It's a denial of the reality of another person and this can be actually denying events that occurred or behaviors that were engaged in or words that were said or it can just be an invalidation and denial of a person's emotions. Someone saying things like, you have no right to feel that way or you're being too sensitive. Now let's face it, you know this already. I have talked about gaslighting ad nauseam. I've written about it. I've done workshops on it, done videos on it, and most of you by now get it.
But this is the type of gaslighting that has been coming up more and more and I wish I'd pointed it out earlier as a form of gaslighting because it is. Most of you have experienced this too. It's actually a big contributor for why many people are stuck in gaslighted and narcissistic relationships. So let's tell it as a story. You know the scenario well. Behind closed doors in a narcissistic relationship it's invalidation, devaluation, manipulation, lying, criticism, anger, rage. But then you'll be with the narcissistic person with other people, with friends or family, a work event. And the narcissistic person in your life all of a sudden is the most charming, gracious person you have ever met.
The narcissistic person in your life remembers people's names, pulls people's chairs out, takes the hand of an older relative and helps them down the stairs. They pay the check for everyone. They compliment people. You feel as though you've gone through the looking glass into the matrix. You look at this narcissistic person and think, wait, this person's actually really great. I forgot. No, I really like them. Whoops. Ah, I'm actually married to them. Or I'm their child or whatever their relationship is to you. You're like, whoa, wow, they're great. And you say, oh, no, I was so wrong. They're cool. I'm always trying to sabotage things in my relationships. My standards are too high.
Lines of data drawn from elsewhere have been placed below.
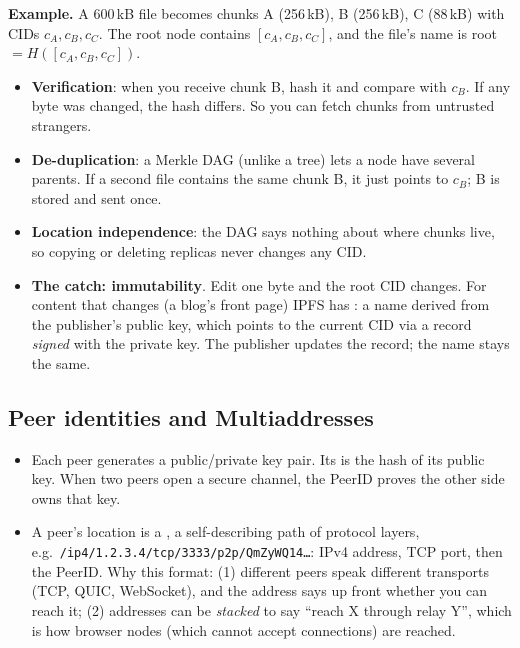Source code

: \textbf{Example.} A 600\,kB file becomes chunks A (256\,kB), B (256\,kB), C (88\,kB) with CIDs $c_A, c_B, c_C$. The root node contains $[c_A, c_B, c_C]$, and the file's
name is root $= H([c_A, c_B, c_C])$.
\begin{itemize}
  \item \textbf{Verification}: when you receive chunk B, hash it and compare with $c_B$. If any byte was changed, the hash differs. So you can fetch chunks from
        untrusted strangers.
  \item \textbf{De-duplication}: a Merkle DAG (unlike a tree) lets a node have several parents. If a second file contains the same chunk B, it just points to $c_B$; B is
        stored and sent once.
  \item \textbf{Location independence}: the DAG says nothing about where chunks live, so copying or deleting replicas never changes any CID.
  \item \textbf{The catch: immutability}. Edit one byte and the root CID changes. For content that changes (a blog's front page) IPFS has : a name derived from
        the publisher's public key, which points to the current CID via a record \emph{signed} with the private key. The publisher updates the record; the name stays the same.
\end{itemize}

\subsection{Peer identities and Multiaddresses}
\begin{itemize}
  \item Each peer generates a public/private key pair. Its  is the hash of its public key. When two peers open a secure channel, the PeerID proves the other side
        owns that key.
  \item A peer's location is a , a self-describing path of protocol layers, e.g.\ \texttt{/ip4/1.2.3.4/tcp/3333/p2p/QmZyWQ14\dots}: IPv4 address,
        TCP port, then the PeerID. Why this format: (1) different peers speak different transports (TCP, QUIC, WebSocket), and the address says up front whether you can
        reach it; (2) addresses can be \emph{stacked} to say ``reach X through relay Y'', which is how browser nodes (which cannot accept connections) are reached.
\end{itemize}

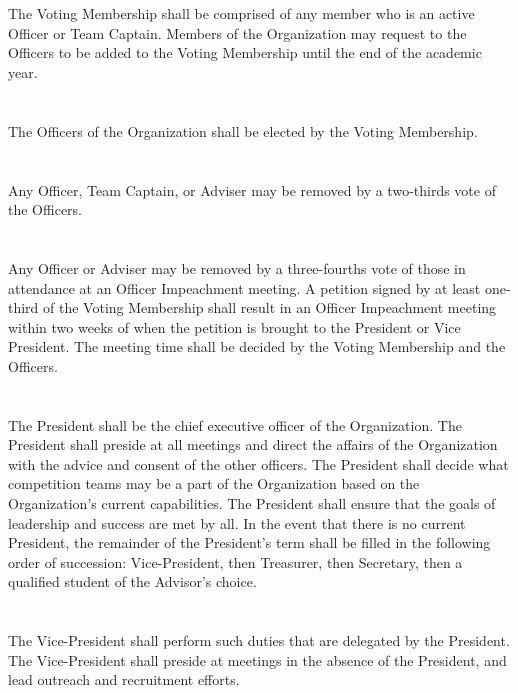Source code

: \documentclass[12pt]{cls/constitution}
\begin{document}
\section{}
The Voting Membership shall be comprised of any member who is an active Officer or Team Captain. Members of the Organization may request to the Officers to be added to the Voting Membership until the end of the academic year.

\section{}
The Officers of the Organization shall be elected by the Voting Membership.

\section{}
Any Officer, Team Captain, or Adviser may be removed by a two-thirds vote of the Officers.

\section{}
Any Officer or Adviser may be removed by a three-fourths vote of those in attendance at an Officer Impeachment meeting. A petition signed by at least one-third of the Voting Membership shall result in an Officer Impeachment meeting within two weeks of when the petition is brought to the President or Vice President. The meeting time shall be decided by the Voting Membership and the Officers.

\section{}
The President shall be the chief executive officer of the Organization. The President shall preside at all meetings and direct the affairs of the Organization with the advice and consent of the other officers. The President shall decide what competition teams may be a part of the Organization based on the Organization’s current capabilities. The President shall ensure that the goals of leadership and success are met by all. In the event that there is no current President, the remainder of the President’s term shall be filled in the following order of succession:  Vice-President, then Treasurer, then Secretary, then a qualified student of the Advisor’s choice.

\section{}
The Vice-President shall perform such duties that are delegated by the President. The Vice-President shall preside at meetings in the absence of the President, and lead outreach and recruitment efforts. 
\end{document}
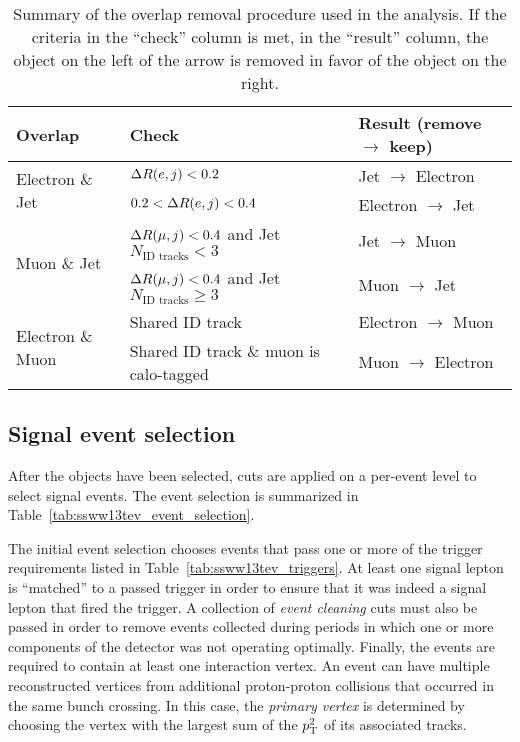 \begin{table}[htbp]
  \centering
  \begin{tabular}{l l l}
    Overlap         & Check & Result (remove $\rightarrow$ keep) \\
    \hline\hline
    \multirow{2}{*}{Electron \& Jet}  & $\Delta R(e,j) < 0.2$       & Jet $\rightarrow$ Electron \\
                                      & $0.2 < \Delta R(e,j) < 0.4$ & Electron $\rightarrow$ Jet \\
    \hline
    \multirow{2}{*}{Muon \& Jet}      & $\Delta R(\mu,j) < 0.4$ and Jet $N_{\textrm{ID\ tracks}} < 3$
                                                                   & Jet $\rightarrow$ Muon \\
                                      & $\Delta R(\mu,j) < 0.4$ and Jet $N_{\textrm{ID\ tracks}} \ge 3$
                                                                   & Muon $\rightarrow$ Jet \\
    \hline
    \multirow{2}{*}{Electron \& Muon} & Shared ID track            & Electron $\rightarrow$ Muon \\
                                      & Shared ID track \& muon is calo-tagged
                                                                   & Muon $\rightarrow$ Electron \\
    \hline
  \end{tabular}
  \caption{Summary of the overlap removal procedure used in the analysis.  If the criteria in the ``check'' column is met, in the ``result'' column, the object on the left of the arrow is removed in favor of the object on the right.}
  \label{tab:ssww13tev_or}
\end{table}

\subsection{Signal event selection}\label{ssww13tev:event_selection}
After the objects have been selected, cuts are applied on a per-event level to select \ssww signal events.
The event selection is summarized in Table~\ref{tab:ssww13tev_event_selection}. %

The initial event selection chooses events that pass one or more of the trigger requirements listed in Table~\ref{tab:ssww13tev_triggers}.
At least one signal lepton is ``matched'' to a passed trigger in order to ensure that it was indeed a signal lepton that fired the trigger.
A collection of \emph{event cleaning} cuts must also be passed in order to remove events collected during periods in which one or more components of the detector was not operating optimally.
Finally, the events are required to contain at least one interaction vertex.
An event can have multiple reconstructed vertices from additional proton-proton collisions that occurred in the same bunch crossing.
In this case, the \emph{primary vertex} is determined by choosing the vertex with the largest sum of the $p_{\mathrm{T}}^2$ of its associated tracks.

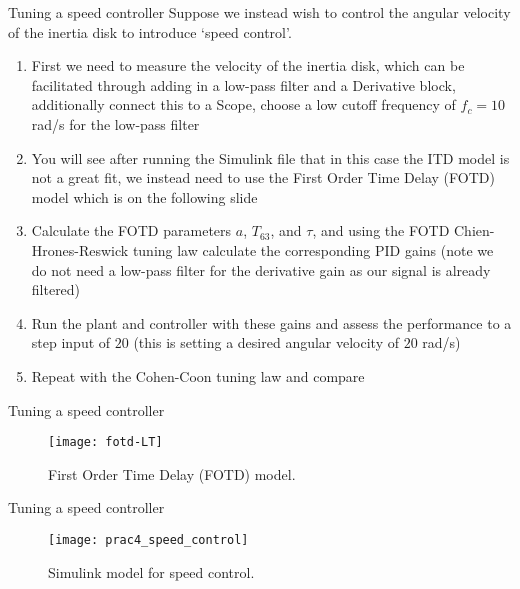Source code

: \documentclass[9pt]{beamer-control}
\begin{document}

\begin{frame}{Tuning a speed controller}
Suppose we instead wish to control the angular velocity of the inertia disk to introduce `speed control'. 

\begin{enumerate}
	\item First we need to measure the velocity of the inertia disk, which can be facilitated through adding in a low-pass filter and a Derivative block, additionally connect this to a Scope, choose a low cutoff frequency of $f_c=10$ rad/s for the low-pass filter
	\item You will see after running the Simulink file that in this case the ITD model is not a great fit, we instead need to use the First Order Time Delay (FOTD) model which is on the following slide
	\item Calculate the FOTD parameters $a$, $T_{63}$, and $\tau$, and using the FOTD Chien-Hrones-Reswick tuning law calculate the corresponding PID gains (note we do not need a low-pass filter for the derivative gain as our signal is already filtered)
	\item Run the plant and controller with these gains and assess the performance to a step input of $20$ (this is setting a desired angular velocity of $20$ rad/s)
	\item Repeat with the Cohen-Coon tuning law and compare
\end{enumerate}

\end{frame}

\begin{frame}{Tuning a speed controller}
	\begin{figure}
	\centering
	\texttt{[image: fotd-LT]}
	\caption{First Order Time Delay (FOTD) model.}
\end{figure}
\end{frame}

\begin{frame}{Tuning a speed controller}
	\begin{figure}
		\centering
		\texttt{[image: prac4\_speed\_control]}
		\caption{Simulink model for speed control.}
	\end{figure}
\end{frame}
\end{document}
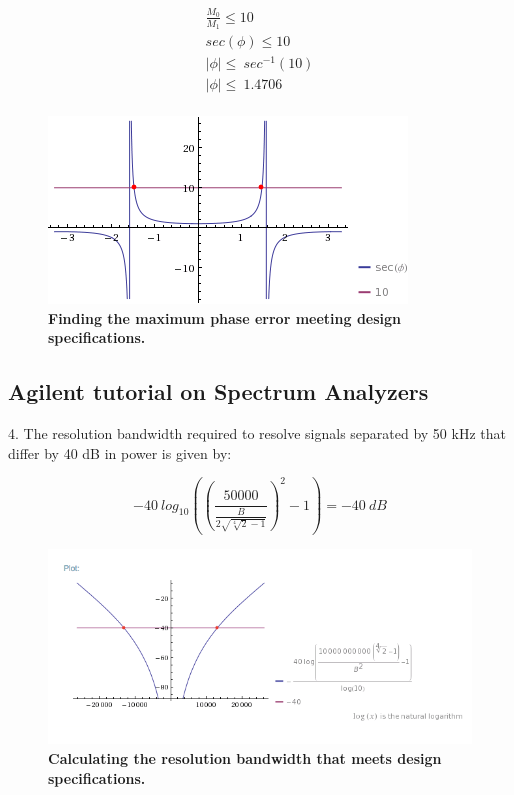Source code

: \documentclass[letterpaper,12pt]{article}
\begin{document}
\begin{equation}
\begin{split}
\frac{M_{0}}{M_{1}}\leq10 \\
sec(\phi)\leq10 \\
|\phi|\leq\ sec^{-1}(10) \\
|\phi|\leq\ 1.4706 \\
\end{split}
\end{equation}

\begin{figure}[hbtp]
\includegraphics[width=0.5\columnwidth]{prelab1-figure3}
\caption{
\label{fig:prelab1-figure3}
{\bf Finding the maximum phase error meeting design specifications.
}
}
\end{figure}

\pagebreak

\subsection*{Agilent tutorial on Spectrum Analyzers}

4. The resolution bandwidth required to resolve signals separated by 50 kHz that
differ by 40 dB in power is given by:

\begin{equation}
-40\ log_{10}\left(\left(\frac{50000}{\frac{B}{2\sqrt{\sqrt[4]{2}-1}}}\right)^2 - 1\right) = -40\ dB
\end{equation}

\begin{figure}[hbtp]
\includegraphics[width=1.0\columnwidth]{prelab1-figure4}
\caption{
\label{fig:prelab1-figure4}
{\bf Calculating the resolution bandwidth that meets design specifications.
}
}
\end{figure}
\end{document}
My partner, my husband, my wife, my parent, whoever this person is, I'm so lucky. I need to stop overthinking this relationship. And then just to confirm what you think, oh, I have such a great partner or something, your friends and your family, whoever, I'll tell you, you're so lucky. What manners, how nice. Then you go home. You're kind of feeling warm and fuzzy even in the car. And then the door closes when you get home. And the face looking at you isn't the same face of the person who pulled out a chair for an older relative or help someone down the stairs or picked up the check or complimented people.
The face the person now is unseeing, unempathetic and contemptuous or distracted. The warmth, the charm, poof, all gone. Now you're really confused. What is real? This back and forth. We had such a fun time at dinner. They're lying and manipulating me. But we laughed a lot at that movie. They're really criticizing and devaluing me a lot. That back and forth, that whiplash, it's the architecture of the narcissistic relationship. These relationships are always three steps forward, four steps back. But the cognitive dissonance means that you focus on the three steps forward and you don't notice with those four steps back, you are always falling behind one step at a time.
And it becomes easier to blame yourself than the relationship. But these big grandiose shows of generosity and solicitude in front of other people, especially other people who may matter to you, that may be one of the ultimate gaslights. Because now everyone is in on the delusion. People see the generous, helpful, solicitous, charming person. And because most people out there don't understand or recognize narcissism or gaslighting, they think you are the problem. And since there are many people out there who are experiencing narcissistic abuse can be anxious, sad, and self-doubting, people may actually view them, other people may actually view the person experiencing narcissistic abuse as the problem.
And the sunny narcissist is a saint for putting up for the negative Nellie who is complaining about this relationship. This is gaslighting. The narcissistic person who needs narcissistic supply is no fool. They often know that they need to put on a show to get supply. But narcissistic people are built to be interpersonal sprinters. They can only wear the mask of charm for so long before the exhaustion gets to them. And then they are back to being their malcontented and contemptuous selves. It's why that come down, that mask comes off as early as the car ride home. So in the end, many people think of this as a disconnect. They're a charmer in public.
They're a cruel manipulator at home. It's actually not a disconnect. The narcissistic person is doing what narcissistic personalities do, getting their supply in public and then getting rid of their tension and regulating their shame by attacking you. You the person who stimulates their shame because you got in too close. The narcissistic tendency to be dismissive and even disgusted by true intimacy, closeness, emotional depth and empathy in a relationship means that they are often contemptuous of those in their lives who need that closeness and intimacy like children or spouses. Narcissists can do the short term charm and charisma show for those who don't need them on the daily.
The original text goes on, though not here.